**Data provided:**
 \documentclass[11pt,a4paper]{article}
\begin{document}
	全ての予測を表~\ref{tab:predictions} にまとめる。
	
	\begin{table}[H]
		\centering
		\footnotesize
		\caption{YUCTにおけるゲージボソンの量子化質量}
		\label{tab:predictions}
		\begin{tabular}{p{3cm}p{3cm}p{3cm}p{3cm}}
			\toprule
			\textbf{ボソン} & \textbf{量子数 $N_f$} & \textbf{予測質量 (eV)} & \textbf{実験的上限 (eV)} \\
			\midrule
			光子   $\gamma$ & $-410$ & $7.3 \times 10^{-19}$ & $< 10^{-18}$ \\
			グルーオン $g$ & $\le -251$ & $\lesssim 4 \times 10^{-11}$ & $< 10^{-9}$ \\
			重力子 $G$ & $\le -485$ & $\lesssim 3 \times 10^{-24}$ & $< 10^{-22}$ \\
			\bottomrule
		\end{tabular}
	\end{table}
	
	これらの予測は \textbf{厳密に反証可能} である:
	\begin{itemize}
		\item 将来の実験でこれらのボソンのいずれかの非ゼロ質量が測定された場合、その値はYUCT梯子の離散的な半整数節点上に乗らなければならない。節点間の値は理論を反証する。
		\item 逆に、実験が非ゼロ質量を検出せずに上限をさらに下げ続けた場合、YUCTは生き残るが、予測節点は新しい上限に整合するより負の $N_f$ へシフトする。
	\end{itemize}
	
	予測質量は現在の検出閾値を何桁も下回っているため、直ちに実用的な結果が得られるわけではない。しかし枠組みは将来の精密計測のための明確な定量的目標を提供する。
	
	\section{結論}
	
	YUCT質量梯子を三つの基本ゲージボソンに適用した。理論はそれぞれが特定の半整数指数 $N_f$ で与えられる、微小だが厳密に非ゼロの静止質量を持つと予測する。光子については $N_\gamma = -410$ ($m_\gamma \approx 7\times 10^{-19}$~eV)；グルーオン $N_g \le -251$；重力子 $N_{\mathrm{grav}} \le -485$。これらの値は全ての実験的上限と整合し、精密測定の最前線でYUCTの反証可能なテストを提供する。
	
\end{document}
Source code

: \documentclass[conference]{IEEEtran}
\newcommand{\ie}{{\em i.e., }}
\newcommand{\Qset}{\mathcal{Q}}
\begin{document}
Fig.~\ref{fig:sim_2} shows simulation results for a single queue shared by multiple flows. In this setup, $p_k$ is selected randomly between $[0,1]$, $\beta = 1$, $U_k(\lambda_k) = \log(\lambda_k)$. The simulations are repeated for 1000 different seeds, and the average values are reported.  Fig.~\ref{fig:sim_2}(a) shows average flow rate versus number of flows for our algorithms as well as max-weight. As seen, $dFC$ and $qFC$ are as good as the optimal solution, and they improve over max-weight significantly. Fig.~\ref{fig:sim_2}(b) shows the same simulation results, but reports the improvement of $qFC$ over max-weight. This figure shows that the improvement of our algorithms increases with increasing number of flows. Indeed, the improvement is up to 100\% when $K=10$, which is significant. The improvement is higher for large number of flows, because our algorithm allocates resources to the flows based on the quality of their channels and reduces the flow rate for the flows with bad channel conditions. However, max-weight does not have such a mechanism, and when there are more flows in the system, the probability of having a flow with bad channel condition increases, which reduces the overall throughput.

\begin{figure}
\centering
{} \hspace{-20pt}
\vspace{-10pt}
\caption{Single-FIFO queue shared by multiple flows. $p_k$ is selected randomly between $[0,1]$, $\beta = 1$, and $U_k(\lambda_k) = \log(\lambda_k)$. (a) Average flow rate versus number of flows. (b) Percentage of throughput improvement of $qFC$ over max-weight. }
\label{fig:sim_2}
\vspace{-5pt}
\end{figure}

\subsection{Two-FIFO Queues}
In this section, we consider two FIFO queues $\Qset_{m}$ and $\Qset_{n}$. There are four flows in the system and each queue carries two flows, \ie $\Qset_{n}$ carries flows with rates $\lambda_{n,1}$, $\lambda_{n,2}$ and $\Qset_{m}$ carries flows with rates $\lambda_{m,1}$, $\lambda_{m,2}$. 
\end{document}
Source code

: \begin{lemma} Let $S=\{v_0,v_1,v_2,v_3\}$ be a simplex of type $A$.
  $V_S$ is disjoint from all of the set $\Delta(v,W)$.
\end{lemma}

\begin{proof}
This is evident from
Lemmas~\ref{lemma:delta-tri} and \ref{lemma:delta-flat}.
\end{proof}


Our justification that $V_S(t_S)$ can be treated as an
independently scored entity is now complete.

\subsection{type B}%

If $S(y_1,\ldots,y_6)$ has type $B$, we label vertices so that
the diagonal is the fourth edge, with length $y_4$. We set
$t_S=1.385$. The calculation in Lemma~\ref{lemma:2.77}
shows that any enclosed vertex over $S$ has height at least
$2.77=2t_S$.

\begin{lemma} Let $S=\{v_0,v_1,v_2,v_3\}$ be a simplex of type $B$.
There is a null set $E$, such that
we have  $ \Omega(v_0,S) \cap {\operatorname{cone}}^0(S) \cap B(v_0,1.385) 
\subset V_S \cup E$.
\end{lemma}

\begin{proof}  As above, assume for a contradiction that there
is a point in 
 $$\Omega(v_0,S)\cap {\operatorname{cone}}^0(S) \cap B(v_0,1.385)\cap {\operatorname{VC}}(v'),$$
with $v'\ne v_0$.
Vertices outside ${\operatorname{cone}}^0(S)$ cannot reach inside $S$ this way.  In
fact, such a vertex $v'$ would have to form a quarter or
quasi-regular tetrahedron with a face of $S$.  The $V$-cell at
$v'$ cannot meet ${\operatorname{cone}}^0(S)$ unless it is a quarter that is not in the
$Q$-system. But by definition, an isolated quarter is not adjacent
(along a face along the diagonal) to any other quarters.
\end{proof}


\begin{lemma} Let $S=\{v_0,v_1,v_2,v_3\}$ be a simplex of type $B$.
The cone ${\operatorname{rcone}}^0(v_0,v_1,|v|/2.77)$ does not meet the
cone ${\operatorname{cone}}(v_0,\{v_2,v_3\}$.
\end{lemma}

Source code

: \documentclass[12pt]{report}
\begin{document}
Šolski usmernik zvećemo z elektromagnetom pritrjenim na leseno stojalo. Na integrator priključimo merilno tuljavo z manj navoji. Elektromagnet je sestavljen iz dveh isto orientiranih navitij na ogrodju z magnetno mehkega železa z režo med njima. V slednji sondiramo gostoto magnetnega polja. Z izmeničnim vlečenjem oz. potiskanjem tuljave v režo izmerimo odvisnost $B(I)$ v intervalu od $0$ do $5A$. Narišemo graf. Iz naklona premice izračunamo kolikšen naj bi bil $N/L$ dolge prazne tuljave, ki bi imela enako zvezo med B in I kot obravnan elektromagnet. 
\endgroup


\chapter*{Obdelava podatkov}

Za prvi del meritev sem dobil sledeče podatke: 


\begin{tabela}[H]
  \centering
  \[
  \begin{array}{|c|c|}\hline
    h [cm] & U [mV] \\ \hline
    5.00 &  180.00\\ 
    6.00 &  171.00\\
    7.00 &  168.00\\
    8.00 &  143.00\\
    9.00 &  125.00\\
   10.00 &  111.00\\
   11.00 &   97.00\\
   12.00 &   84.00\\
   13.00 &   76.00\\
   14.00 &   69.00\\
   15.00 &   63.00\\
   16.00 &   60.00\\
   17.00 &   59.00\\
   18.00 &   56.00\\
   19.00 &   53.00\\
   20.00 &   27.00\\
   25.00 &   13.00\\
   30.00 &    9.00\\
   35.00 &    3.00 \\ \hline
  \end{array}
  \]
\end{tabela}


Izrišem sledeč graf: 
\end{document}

**Exercise description:** Each record must be printed again, word for word, with nothing dropped.

**Response to this task:**
 \documentclass[11pt,a4paper]{article}
\begin{document}
	全ての予測を表~\ref{tab:predictions} にまとめる。
	
	\begin{table}[H]
		\centering
		\footnotesize
		\caption{YUCTにおけるゲージボソンの量子化質量}
		\label{tab:predictions}
		\begin{tabular}{p{3cm}p{3cm}p{3cm}p{3cm}}
			\toprule
			\textbf{ボソン} & \textbf{量子数 $N_f$} & \textbf{予測質量 (eV)} & \textbf{実験的上限 (eV)} \\
			\midrule
			光子   $\gamma$ & $-410$ & $7.3 \times 10^{-19}$ & $< 10^{-18}$ \\
			グルーオン $g$ & $\le -251$ & $\lesssim 4 \times 10^{-11}$ & $< 10^{-9}$ \\
			重力子 $G$ & $\le -485$ & $\lesssim 3 \times 10^{-24}$ & $< 10^{-22}$ \\
			\bottomrule
		\end{tabular}
	\end{table}
	
	これらの予測は \textbf{厳密に反証可能} である:
	\begin{itemize}
		\item 将来の実験でこれらのボソンのいずれかの非ゼロ質量が測定された場合、その値はYUCT梯子の離散的な半整数節点上に乗らなければならない。節点間の値は理論を反証する。
		\item 逆に、実験が非ゼロ質量を検出せずに上限をさらに下げ続けた場合、YUCTは生き残るが、予測節点は新しい上限に整合するより負の $N_f$ へシフトする。
	\end{itemize}
	
	予測質量は現在の検出閾値を何桁も下回っているため、直ちに実用的な結果が得られるわけではない。しかし枠組みは将来の精密計測のための明確な定量的目標を提供する。
	
	\section{結論}
	
	YUCT質量梯子を三つの基本ゲージボソンに適用した。理論はそれぞれが特定の半整数指数 $N_f$ で与えられる、微小だが厳密に非ゼロの静止質量を持つと予測する。光子については $N_\gamma = -410$ ($m_\gamma \approx 7\times 10^{-19}$~eV)；グルーオン $N_g \le -251$；重力子 $N_{\mathrm{grav}} \le -485$。これらの値は全ての実験的上限と整合し、精密測定の最前線でYUCTの反証可能なテストを提供する。
	
\end{document}
Source code

: \documentclass[conference]{IEEEtran}
\newcommand{\ie}{{\em i.e., }}
\newcommand{\Qset}{\mathcal{Q}}
\begin{document}
Fig.~\ref{fig:sim_2} shows simulation results for a single queue shared by multiple flows. In this setup, $p_k$ is selected randomly between $[0,1]$, $\beta = 1$, $U_k(\lambda_k) = \log(\lambda_k)$. The simulations are repeated for 1000 different seeds, and the average values are reported.  Fig.~\ref{fig:sim_2}(a) shows average flow rate versus number of flows for our algorithms as well as max-weight. As seen, $dFC$ and $qFC$ are as good as the optimal solution, and they improve over max-weight significantly. Fig.~\ref{fig:sim_2}(b) shows the same simulation results, but reports the improvement of $qFC$ over max-weight. This figure shows that the improvement of our algorithms increases with increasing number of flows. Indeed, the improvement is up to 100\% when $K=10$, which is significant. The improvement is higher for large number of flows, because our algorithm allocates resources to the flows based on the quality of their channels and reduces the flow rate for the flows with bad channel conditions. However, max-weight does not have such a mechanism, and when there are more flows in the system, the probability of having a flow with bad channel condition increases, which reduces the overall throughput.

\begin{figure}
\centering
{} \hspace{-20pt}
\vspace{-10pt}
\caption{Single-FIFO queue shared by multiple flows. $p_k$ is selected randomly between $[0,1]$, $\beta = 1$, and $U_k(\lambda_k) = \log(\lambda_k)$. (a) Average flow rate versus number of flows. (b) Percentage of throughput improvement of $qFC$ over max-weight. }
\label{fig:sim_2}
\vspace{-5pt}
\end{figure}

\subsection{Two-FIFO Queues}
In this section, we consider two FIFO queues $\Qset_{m}$ and $\Qset_{n}$. There are four flows in the system and each queue carries two flows, \ie $\Qset_{n}$ carries flows with rates $\lambda_{n,1}$, $\lambda_{n,2}$ and $\Qset_{m}$ carries flows with rates $\lambda_{m,1}$, $\lambda_{m,2}$. 
\end{document}
Source code

: \begin{lemma} Let $S=\{v_0,v_1,v_2,v_3\}$ be a simplex of type $A$.
  $V_S$ is disjoint from all of the set $\Delta(v,W)$.
\end{lemma}

\begin{proof}
This is evident from
Lemmas~\ref{lemma:delta-tri} and \ref{lemma:delta-flat}.
\end{proof}


Our justification that $V_S(t_S)$ can be treated as an
independently scored entity is now complete.

\subsection{type B}%

If $S(y_1,\ldots,y_6)$ has type $B$, we label vertices so that
the diagonal is the fourth edge, with length $y_4$. We set
$t_S=1.385$. The calculation in Lemma~\ref{lemma:2.77}
shows that any enclosed vertex over $S$ has height at least
$2.77=2t_S$.

\begin{lemma} Let $S=\{v_0,v_1,v_2,v_3\}$ be a simplex of type $B$.
There is a null set $E$, such that
we have  $ \Omega(v_0,S) \cap {\operatorname{cone}}^0(S) \cap B(v_0,1.385) 
\subset V_S \cup E$.
\end{lemma}

\begin{proof}  As above, assume for a contradiction that there
is a point in 
 $$\Omega(v_0,S)\cap {\operatorname{cone}}^0(S) \cap B(v_0,1.385)\cap {\operatorname{VC}}(v'),$$
with $v'\ne v_0$.
Vertices outside ${\operatorname{cone}}^0(S)$ cannot reach inside $S$ this way.  In
fact, such a vertex $v'$ would have to form a quarter or
quasi-regular tetrahedron with a face of $S$.  The $V$-cell at
$v'$ cannot meet ${\operatorname{cone}}^0(S)$ unless it is a quarter that is not in the
$Q$-system. But by definition, an isolated quarter is not adjacent
(along a face along the diagonal) to any other quarters.
\end{proof}


\begin{lemma} Let $S=\{v_0,v_1,v_2,v_3\}$ be a simplex of type $B$.
The cone ${\operatorname{rcone}}^0(v_0,v_1,|v|/2.77)$ does not meet the
cone ${\operatorname{cone}}(v_0,\{v_2,v_3\}$.
\end{lemma}

Source code

: \documentclass[12pt]{report}
\begin{document}
Šolski usmernik zvećemo z elektromagnetom pritrjenim na leseno stojalo. Na integrator priključimo merilno tuljavo z manj navoji. Elektromagnet je sestavljen iz dveh isto orientiranih navitij na ogrodju z magnetno mehkega železa z režo med njima. V slednji sondiramo gostoto magnetnega polja. Z izmeničnim vlečenjem oz. potiskanjem tuljave v režo izmerimo odvisnost $B(I)$ v intervalu od $0$ do $5A$. Narišemo graf. Iz naklona premice izračunamo kolikšen naj bi bil $N/L$ dolge prazne tuljave, ki bi imela enako zvezo med B in I kot obravnan elektromagnet. 
\endgroup


\chapter*{Obdelava podatkov}

Za prvi del meritev sem dobil sledeče podatke: 


\begin{tabela}[H]
  \centering
  \[
  \begin{array}{|c|c|}\hline
    h [cm] & U [mV] \\ \hline
    5.00 &  180.00\\ 
    6.00 &  171.00\\
    7.00 &  168.00\\
    8.00 &  143.00\\
    9.00 &  125.00\\
   10.00 &  111.00\\
   11.00 &   97.00\\
   12.00 &   84.00\\
   13.00 &   76.00\\
   14.00 &   69.00\\
   15.00 &   63.00\\
   16.00 &   60.00\\
   17.00 &   59.00\\
   18.00 &   56.00\\
   19.00 &   53.00\\
   20.00 &   27.00\\
   25.00 &   13.00\\
   30.00 &    9.00\\
   35.00 &    3.00 \\ \hline
  \end{array}
  \]
\end{tabela}


Izrišem sledeč graf: 
\end{document}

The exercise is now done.